Activity:
Retrieve every line of the data holding the word "Create".

Material for this exercise:
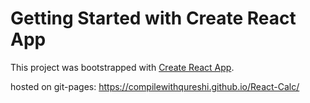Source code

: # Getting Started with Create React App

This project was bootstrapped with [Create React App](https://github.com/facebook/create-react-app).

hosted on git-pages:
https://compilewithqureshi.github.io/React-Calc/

Expected answer:
: # Getting Started with Create React App
This project was bootstrapped with [Create React App](https://github.com/facebook/create-react-app).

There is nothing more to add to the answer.